Prof Antara ditetapkan sebagai tersangka dalam perkara dugaan korupsi penyalahgunaan dana Sumbangan Pengembangan Institusi (SPI) mahasiswa baru (maba) seleksi jalur mandiri Unud tahun 2018-2022.

Baca juga: Diprediksi 20 Ribu Lebih Penumpang Domestik Hari Ini Tinggalkan Bali Melalui Bandara Ngurah Rai

Baca juga: Budi Gunawan Terlibat Pencurian Kayu, Begini Kronologinya Kata Polsek Kerambitan Tabanan

Sidang praperadilan Rektor Unud, Prof Antara melawan Kejati Bali kembali digelar di PN Denpasar. (Tribun Bali/Putu Candra)

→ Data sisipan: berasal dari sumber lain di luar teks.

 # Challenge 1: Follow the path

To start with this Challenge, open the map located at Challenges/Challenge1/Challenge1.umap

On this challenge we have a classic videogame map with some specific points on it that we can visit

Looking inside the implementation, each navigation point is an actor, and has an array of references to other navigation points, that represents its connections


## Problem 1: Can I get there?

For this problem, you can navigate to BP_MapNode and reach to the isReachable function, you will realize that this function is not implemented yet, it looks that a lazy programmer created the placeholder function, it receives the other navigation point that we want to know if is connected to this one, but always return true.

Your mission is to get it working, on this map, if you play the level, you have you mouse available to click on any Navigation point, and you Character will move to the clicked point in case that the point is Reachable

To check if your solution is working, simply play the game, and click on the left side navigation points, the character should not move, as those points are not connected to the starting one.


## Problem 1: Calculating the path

Sementara itu, dalam replik setebal 28 halaman, tim hukum Unud yang dimotori Nyoman Sukandia, Gede Pasek Suardika membantah semua jawaban Termohon yang telah dibacakan dalam sidang sebelumnya, di antaranya terkait bukti kerugian keuangan negara.

"Kami menegaskan lagi bahwa jawaban yang disampaikan oleh Termohon pada sidang sebelumnya itu kami bantah dengan sangat presisi. Terutama dalam kasus korupsi yang paling penting adalah bukti adanya kerugian keuangan negara. Sampai sekarang itu tidak muncul.

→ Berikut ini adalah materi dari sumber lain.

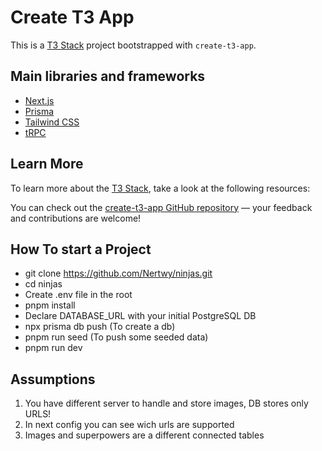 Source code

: # Create T3 App

This is a [T3 Stack](https://create.t3.gg/) project bootstrapped with `create-t3-app`.

## Main libraries and frameworks

- [Next.js](https://nextjs.org)
- [Prisma](https://prisma.io)
- [Tailwind CSS](https://tailwindcss.com)
- [tRPC](https://trpc.io)

## Learn More

To learn more about the [T3 Stack](https://create.t3.gg/), take a look at the following resources:

You can check out the [create-t3-app GitHub repository](https://github.com/t3-oss/create-t3-app) — your feedback and contributions are welcome!

## How To start a Project
- git clone https://github.com/Nertwy/ninjas.git
- cd ninjas
- Create .env file in the root
- pnpm install
- Declare DATABASE_URL with your initial PostgreSQL DB
- npx prisma db push (To create a db)
- pnpm run seed (To push some seeded data)
- pnpm run dev

## Assumptions
1. You have different server to handle and store images, DB stores only URLS!
2. In next config you can see wich urls are supported
3. Images and superpowers are a different connected tables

Bagaimana bukti yang paling penting itu tidak muncul dengan alasan itu kewenangan yang bersangkutan (Termohon)," tegas Gede Pasek Suardika ditemui seusai sidang praperadilan.

Pula soal kewenangan dibantah tim hukum Unud. Dikatakan Pasek Suardika, dalam kasus korupsi harus muncul bukti kerugian keuangan negara. Di mana lembaga yang berwenang dalam melakukan audit kerugian keuangan negara adalah BPK dan BPKP.

"Tadi juga kami bantah soal kewenangan itu. Karena kejaksaan esensinya sebagai penyidik sudah ada di KUHP. Di Undang-undang Kejaksaan juga tidak ada satu pun kewenangan untuk melakukan audit terhadap kerugian negara. Justru yang ada kewenangan di BPK dan BPKP," ujarnya.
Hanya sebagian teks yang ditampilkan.